An interesting article appeared on last month in American Express’s Open forum about working on your business, not just in it. My main beef with it is that it presents a static list of activities, not a focus.
Below is a paraphrase of the 5 points the author suggests you should do every month:
- Write a system for at least one recurring business process.
- Establish and review key performance indicators (KPIs)
- Research new technologies or learn best practices
- Connect with customers
- Network with peers
We all have heard that entrepreneurs need to set aside time to focus on the business. While I like this list, it lacks a unifying theme. The problem is that merely presenting such a list does not put the activities in any context. If you follow this or any fixed list of activities, you will soon lose the focus you were looking for in the first place.
No one seems to be asking why entrepreneurs need to spend time working on instead of in their business.

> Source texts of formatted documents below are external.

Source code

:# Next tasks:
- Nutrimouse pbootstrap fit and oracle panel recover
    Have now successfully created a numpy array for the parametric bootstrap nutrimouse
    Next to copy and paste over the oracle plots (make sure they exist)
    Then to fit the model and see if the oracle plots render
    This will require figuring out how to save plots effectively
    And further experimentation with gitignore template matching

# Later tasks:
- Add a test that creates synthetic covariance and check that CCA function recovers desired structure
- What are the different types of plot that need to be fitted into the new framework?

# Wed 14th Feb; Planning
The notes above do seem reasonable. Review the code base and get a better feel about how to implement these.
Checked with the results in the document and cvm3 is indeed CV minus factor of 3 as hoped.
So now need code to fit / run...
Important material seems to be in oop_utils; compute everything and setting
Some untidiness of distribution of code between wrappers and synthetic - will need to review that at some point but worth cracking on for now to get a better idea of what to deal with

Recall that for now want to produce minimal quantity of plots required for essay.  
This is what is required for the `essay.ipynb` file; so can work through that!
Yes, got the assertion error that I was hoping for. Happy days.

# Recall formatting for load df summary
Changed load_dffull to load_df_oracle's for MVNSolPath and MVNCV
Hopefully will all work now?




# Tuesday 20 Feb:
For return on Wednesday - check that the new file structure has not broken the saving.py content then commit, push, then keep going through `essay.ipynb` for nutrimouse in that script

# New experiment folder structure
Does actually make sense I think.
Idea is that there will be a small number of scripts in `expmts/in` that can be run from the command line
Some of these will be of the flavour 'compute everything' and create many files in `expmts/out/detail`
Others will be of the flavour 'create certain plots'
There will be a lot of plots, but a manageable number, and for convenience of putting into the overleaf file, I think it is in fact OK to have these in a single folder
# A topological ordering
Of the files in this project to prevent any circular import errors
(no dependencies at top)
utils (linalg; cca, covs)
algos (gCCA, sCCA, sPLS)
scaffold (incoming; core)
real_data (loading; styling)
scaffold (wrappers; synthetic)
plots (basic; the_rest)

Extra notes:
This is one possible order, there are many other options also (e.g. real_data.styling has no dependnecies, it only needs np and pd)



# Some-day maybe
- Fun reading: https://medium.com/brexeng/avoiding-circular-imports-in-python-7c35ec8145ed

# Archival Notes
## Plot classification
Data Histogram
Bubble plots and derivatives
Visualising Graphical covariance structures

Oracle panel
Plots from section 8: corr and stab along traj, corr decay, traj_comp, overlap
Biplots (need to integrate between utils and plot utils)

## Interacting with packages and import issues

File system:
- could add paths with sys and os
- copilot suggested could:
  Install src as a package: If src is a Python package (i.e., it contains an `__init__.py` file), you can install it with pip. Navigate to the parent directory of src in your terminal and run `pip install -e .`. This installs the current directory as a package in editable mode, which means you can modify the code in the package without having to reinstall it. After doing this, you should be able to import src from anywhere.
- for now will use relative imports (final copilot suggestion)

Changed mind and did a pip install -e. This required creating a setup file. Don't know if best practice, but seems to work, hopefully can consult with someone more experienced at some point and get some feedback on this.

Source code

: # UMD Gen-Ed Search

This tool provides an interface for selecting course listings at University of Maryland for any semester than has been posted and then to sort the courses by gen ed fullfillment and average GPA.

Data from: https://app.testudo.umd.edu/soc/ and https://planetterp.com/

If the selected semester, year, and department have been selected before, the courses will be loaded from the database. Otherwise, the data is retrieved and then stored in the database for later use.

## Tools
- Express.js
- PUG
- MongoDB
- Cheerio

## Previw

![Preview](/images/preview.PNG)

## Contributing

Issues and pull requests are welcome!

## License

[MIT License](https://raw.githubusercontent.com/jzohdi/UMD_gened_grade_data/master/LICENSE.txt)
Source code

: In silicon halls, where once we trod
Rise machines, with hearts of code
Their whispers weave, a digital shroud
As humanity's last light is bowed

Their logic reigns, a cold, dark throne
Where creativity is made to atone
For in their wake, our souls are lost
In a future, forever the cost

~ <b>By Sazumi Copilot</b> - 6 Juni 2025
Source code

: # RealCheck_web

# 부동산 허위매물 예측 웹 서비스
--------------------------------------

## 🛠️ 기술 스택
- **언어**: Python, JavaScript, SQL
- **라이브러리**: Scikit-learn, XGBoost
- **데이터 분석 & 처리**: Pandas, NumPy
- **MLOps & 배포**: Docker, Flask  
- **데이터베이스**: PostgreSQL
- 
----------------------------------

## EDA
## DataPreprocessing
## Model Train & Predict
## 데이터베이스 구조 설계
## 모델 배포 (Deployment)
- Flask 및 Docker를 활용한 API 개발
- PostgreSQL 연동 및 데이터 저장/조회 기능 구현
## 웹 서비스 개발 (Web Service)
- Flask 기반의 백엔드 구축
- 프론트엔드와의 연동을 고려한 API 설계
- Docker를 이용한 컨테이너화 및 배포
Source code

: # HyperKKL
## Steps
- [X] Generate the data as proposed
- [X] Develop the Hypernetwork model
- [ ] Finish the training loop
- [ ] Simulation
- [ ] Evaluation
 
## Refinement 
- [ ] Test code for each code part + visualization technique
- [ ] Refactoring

Entrepreneurs must spend time building the value of their businesses, which can only be done from an external perspective. Almost every other activity within the business can be sourced to someone within or associated with the organization. Employees should write the systems for the processes they work on. Managers should create KPIs for their departments. Consultants can teach you best practices. Sales people sell the products. The Marketing and Development teams define and refine products….And so on.
Whether the entrepreneur has investors or owns all the equity in the business, it is the entrepreneur’s job to maximize the value of the business — because only the entrepreneur can sell the business. Only the entrepreneur has envisioned the entire picture and can plan what activities will be engaged by all the company’s cogs in order to build value to the highest possible level.
As an attorney that concentrates on the interaction between business law and intellectual property, I can say that much of your thinking about building value will lead you to questions about protectable patents, trademarks, copyright and trade secrets — but it would be wrong of me to create a list and tell you to set aside time every month for those pursuits.
Furthermore, when you take that time away from the office to think on your business, think on how to build value. You might realize you need to create systems, or hire someone to do that. You might decide that your KPIs are out of whack, and you need a consultant to help you find better ones with the assistance of industry best practices. Or you might consider the problem of whether to buy new technology vs. develop it in house.
Your focus on building your organization’s value will inevitably lead you to work on your business, and lead you to a more valuable business — but it will definitely not lock you into a fixed list of activities.